[Brief]: Which lines below contain the word "colon"? Copy each one.

Stored dataset items
- - - - - - -
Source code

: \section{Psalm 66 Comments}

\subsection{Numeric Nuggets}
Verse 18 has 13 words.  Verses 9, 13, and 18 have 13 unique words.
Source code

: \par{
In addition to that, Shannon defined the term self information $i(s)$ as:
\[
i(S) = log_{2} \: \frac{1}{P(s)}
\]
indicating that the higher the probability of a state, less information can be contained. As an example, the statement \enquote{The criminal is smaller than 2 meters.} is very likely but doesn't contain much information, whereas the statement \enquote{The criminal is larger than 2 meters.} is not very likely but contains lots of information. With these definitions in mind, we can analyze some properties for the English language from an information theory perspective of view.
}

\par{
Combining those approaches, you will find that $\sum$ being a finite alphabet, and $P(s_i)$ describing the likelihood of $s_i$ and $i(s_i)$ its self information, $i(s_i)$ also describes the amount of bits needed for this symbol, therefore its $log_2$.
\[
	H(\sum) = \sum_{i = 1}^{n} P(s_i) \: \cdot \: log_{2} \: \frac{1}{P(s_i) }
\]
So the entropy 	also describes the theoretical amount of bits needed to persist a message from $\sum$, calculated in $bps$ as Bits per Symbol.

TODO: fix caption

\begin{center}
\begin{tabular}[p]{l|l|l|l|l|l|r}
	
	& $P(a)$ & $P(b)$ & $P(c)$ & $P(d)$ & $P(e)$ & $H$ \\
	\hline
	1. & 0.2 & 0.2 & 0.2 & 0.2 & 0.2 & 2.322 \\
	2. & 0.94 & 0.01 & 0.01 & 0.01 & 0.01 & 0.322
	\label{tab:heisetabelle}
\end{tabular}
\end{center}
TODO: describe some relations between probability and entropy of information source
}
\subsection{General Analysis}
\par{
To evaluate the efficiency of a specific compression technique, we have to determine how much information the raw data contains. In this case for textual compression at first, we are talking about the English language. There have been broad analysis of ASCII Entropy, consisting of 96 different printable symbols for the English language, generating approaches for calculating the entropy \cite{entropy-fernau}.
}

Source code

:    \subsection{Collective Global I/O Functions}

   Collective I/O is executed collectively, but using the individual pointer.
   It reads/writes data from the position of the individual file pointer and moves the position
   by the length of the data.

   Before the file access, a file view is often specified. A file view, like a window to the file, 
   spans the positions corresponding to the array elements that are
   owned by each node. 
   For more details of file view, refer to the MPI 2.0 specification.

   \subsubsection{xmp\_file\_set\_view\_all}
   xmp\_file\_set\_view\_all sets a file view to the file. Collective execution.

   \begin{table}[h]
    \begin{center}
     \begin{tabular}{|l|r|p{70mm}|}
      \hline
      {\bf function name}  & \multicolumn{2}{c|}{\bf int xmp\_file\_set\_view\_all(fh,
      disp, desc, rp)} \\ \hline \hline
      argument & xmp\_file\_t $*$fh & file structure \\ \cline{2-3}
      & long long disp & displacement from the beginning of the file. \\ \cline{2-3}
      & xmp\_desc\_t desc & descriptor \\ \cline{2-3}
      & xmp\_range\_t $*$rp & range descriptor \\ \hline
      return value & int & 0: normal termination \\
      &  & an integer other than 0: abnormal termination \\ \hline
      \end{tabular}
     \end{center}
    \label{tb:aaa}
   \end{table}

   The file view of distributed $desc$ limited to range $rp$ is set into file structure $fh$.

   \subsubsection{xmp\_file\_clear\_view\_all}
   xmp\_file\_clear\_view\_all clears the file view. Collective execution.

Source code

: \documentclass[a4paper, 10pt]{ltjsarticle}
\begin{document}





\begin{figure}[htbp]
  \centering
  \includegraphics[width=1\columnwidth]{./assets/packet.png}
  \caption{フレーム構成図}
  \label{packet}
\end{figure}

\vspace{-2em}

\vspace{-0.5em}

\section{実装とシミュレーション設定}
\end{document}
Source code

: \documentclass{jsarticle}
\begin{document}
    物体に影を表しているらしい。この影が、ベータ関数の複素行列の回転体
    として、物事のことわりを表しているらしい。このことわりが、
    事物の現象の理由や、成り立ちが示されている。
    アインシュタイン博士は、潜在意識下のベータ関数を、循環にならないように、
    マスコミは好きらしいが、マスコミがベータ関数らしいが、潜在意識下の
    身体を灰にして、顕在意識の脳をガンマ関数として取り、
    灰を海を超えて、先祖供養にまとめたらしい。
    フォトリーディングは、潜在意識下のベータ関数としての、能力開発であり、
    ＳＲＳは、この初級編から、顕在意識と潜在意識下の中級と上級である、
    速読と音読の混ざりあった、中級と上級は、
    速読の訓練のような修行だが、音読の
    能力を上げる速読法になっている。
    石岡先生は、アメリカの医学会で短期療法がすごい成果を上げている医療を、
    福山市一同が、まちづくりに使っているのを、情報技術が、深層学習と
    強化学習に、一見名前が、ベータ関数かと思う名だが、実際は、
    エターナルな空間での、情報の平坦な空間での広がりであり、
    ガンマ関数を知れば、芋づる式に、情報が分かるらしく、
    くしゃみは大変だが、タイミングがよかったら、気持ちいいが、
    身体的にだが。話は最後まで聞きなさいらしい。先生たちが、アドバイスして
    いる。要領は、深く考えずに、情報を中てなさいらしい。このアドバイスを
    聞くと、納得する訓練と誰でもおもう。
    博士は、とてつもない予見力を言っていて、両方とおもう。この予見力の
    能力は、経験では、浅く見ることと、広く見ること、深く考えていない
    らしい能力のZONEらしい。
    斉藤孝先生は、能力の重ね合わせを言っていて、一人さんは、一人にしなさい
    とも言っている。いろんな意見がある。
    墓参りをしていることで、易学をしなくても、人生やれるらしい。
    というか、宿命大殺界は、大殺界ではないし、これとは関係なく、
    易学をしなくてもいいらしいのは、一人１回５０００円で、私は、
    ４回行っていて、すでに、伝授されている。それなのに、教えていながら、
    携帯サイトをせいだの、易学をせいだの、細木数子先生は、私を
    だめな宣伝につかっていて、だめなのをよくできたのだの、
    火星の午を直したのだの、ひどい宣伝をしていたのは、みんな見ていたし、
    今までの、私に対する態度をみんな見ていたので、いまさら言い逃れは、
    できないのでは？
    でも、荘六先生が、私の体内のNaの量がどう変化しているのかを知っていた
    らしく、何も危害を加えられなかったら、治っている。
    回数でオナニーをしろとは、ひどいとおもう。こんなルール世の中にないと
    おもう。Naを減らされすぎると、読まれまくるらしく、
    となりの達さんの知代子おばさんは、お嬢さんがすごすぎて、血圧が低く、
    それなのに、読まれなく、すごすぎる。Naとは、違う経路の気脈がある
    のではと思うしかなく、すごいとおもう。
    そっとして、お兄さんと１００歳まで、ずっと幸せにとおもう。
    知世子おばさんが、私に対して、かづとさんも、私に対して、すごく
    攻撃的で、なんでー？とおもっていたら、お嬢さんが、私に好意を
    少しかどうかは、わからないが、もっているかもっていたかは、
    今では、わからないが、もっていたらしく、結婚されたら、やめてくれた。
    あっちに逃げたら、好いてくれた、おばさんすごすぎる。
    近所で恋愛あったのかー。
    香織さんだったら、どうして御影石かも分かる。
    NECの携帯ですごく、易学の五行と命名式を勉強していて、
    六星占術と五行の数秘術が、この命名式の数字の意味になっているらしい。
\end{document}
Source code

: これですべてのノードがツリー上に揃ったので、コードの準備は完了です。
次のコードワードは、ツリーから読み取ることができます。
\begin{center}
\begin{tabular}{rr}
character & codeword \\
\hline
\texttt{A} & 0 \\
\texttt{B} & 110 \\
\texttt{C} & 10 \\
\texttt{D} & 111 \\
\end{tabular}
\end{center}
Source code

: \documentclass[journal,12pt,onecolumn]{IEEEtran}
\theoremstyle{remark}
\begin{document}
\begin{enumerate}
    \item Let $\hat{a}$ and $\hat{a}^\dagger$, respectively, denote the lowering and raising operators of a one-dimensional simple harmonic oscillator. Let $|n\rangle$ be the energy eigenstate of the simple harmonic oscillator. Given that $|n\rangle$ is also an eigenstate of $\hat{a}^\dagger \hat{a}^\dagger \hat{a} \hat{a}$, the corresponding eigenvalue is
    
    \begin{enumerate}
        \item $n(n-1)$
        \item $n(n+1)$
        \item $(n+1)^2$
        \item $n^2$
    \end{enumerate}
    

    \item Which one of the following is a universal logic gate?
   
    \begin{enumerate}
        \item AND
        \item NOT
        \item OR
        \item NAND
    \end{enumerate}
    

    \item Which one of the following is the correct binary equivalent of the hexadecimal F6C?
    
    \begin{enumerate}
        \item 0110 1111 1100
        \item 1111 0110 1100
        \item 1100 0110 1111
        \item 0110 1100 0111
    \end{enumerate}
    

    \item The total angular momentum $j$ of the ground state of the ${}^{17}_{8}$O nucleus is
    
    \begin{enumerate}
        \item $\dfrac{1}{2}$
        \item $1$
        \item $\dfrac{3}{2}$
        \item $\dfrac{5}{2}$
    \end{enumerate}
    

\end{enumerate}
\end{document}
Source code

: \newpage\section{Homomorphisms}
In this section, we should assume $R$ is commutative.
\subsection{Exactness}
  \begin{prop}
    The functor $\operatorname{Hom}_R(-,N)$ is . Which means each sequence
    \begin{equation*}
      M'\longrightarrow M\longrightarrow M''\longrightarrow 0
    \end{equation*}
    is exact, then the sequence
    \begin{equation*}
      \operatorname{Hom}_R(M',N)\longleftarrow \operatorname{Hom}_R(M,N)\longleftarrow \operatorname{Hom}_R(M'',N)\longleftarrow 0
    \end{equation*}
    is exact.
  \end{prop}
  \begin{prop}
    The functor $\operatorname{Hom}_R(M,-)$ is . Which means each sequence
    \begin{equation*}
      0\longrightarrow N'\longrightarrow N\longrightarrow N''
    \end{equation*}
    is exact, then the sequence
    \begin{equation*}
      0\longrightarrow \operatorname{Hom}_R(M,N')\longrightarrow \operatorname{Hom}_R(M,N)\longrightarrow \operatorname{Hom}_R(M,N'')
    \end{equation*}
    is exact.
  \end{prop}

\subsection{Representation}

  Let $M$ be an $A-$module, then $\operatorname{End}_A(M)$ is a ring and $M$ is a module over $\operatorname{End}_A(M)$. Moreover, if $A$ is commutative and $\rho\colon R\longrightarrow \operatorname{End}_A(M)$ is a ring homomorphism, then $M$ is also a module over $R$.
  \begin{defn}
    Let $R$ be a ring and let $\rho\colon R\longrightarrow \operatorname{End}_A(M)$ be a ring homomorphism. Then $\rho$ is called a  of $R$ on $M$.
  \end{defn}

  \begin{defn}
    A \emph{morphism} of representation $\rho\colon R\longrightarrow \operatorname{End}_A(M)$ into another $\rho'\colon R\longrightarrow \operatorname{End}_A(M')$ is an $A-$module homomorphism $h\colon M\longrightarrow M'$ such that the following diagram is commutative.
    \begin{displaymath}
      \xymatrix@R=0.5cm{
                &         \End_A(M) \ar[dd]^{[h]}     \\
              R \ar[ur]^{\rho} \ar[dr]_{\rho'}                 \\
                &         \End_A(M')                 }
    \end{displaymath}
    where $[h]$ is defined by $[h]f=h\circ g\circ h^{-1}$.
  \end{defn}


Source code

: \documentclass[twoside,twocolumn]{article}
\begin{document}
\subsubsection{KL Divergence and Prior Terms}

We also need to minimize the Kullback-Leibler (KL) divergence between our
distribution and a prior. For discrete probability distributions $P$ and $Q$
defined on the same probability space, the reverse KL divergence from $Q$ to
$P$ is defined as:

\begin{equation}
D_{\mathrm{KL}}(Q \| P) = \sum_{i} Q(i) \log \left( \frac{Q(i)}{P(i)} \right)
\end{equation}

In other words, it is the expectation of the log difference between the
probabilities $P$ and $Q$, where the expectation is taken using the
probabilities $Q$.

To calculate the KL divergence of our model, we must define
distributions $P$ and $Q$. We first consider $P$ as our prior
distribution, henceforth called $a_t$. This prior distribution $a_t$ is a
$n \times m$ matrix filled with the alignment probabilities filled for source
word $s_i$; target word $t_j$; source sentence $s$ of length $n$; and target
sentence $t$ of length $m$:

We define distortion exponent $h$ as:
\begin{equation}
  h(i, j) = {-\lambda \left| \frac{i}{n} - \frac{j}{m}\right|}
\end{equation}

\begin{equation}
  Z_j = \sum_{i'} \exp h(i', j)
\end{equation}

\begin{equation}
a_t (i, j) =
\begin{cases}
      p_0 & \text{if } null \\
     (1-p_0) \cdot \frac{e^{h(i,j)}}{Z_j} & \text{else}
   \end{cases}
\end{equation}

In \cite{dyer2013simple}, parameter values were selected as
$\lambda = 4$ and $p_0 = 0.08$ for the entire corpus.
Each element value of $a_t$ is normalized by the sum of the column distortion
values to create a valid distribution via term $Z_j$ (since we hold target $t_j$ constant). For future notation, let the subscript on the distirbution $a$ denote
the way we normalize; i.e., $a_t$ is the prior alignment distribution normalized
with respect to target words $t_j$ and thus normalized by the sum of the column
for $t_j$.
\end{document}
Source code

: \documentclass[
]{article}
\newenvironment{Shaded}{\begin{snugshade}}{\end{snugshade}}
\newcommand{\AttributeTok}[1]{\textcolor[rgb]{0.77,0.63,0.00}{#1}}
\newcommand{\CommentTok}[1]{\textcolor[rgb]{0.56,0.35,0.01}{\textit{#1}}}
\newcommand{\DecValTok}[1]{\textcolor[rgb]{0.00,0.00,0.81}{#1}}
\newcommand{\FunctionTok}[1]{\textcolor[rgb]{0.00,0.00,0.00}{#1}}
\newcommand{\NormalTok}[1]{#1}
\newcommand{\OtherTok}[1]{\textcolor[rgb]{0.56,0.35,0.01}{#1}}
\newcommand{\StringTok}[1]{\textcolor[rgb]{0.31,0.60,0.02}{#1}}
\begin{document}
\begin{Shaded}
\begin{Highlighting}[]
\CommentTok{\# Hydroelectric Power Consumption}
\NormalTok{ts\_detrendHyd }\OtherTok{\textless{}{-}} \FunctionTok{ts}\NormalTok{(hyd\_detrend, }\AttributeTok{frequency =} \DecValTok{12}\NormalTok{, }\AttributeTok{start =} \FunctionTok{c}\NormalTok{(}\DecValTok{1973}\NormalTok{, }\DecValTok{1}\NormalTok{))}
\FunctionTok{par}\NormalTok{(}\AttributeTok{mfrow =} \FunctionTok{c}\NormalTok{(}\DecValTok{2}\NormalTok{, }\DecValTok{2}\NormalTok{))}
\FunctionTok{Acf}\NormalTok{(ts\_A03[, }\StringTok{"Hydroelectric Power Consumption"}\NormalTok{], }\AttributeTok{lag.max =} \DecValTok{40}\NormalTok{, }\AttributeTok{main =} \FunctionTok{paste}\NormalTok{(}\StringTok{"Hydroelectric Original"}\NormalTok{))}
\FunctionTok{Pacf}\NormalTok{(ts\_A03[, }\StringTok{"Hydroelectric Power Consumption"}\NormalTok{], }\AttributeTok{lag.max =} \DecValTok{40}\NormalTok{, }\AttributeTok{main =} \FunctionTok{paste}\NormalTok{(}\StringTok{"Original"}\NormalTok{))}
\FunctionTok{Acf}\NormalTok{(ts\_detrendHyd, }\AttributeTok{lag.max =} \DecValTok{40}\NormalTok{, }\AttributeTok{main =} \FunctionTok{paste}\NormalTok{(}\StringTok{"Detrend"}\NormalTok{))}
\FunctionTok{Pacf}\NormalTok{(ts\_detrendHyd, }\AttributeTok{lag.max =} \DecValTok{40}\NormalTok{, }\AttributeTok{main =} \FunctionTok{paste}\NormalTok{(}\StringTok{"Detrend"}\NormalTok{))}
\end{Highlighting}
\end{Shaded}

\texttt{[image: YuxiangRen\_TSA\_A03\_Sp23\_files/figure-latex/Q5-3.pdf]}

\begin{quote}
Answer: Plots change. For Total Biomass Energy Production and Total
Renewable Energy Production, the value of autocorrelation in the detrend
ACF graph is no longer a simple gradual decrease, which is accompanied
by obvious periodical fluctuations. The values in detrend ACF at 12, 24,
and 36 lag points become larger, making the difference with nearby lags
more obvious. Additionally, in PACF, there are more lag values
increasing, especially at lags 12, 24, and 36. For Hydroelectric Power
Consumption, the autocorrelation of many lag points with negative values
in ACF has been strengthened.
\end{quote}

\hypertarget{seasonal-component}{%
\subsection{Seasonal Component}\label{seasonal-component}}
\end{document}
- - - - - - -
[Result of this task]:
  Let $M$ be an $A-$module, then $\operatorname{End}_A(M)$ is a ring and $M$ is a module over $\operatorname{End}_A(M)$. Moreover, if $A$ is commutative and $\rho\colon R\longrightarrow \operatorname{End}_A(M)$ is a ring homomorphism, then $M$ is also a module over $R$.
    Let $R$ be a ring and let $\rho\colon R\longrightarrow \operatorname{End}_A(M)$ be a ring homomorphism. Then $\rho$ is called a  of $R$ on $M$.
    A \emph{morphism} of representation $\rho\colon R\longrightarrow \operatorname{End}_A(M)$ into another $\rho'\colon R\longrightarrow \operatorname{End}_A(M')$ is an $A-$module homomorphism $h\colon M\longrightarrow M'$ such that the following diagram is commutative.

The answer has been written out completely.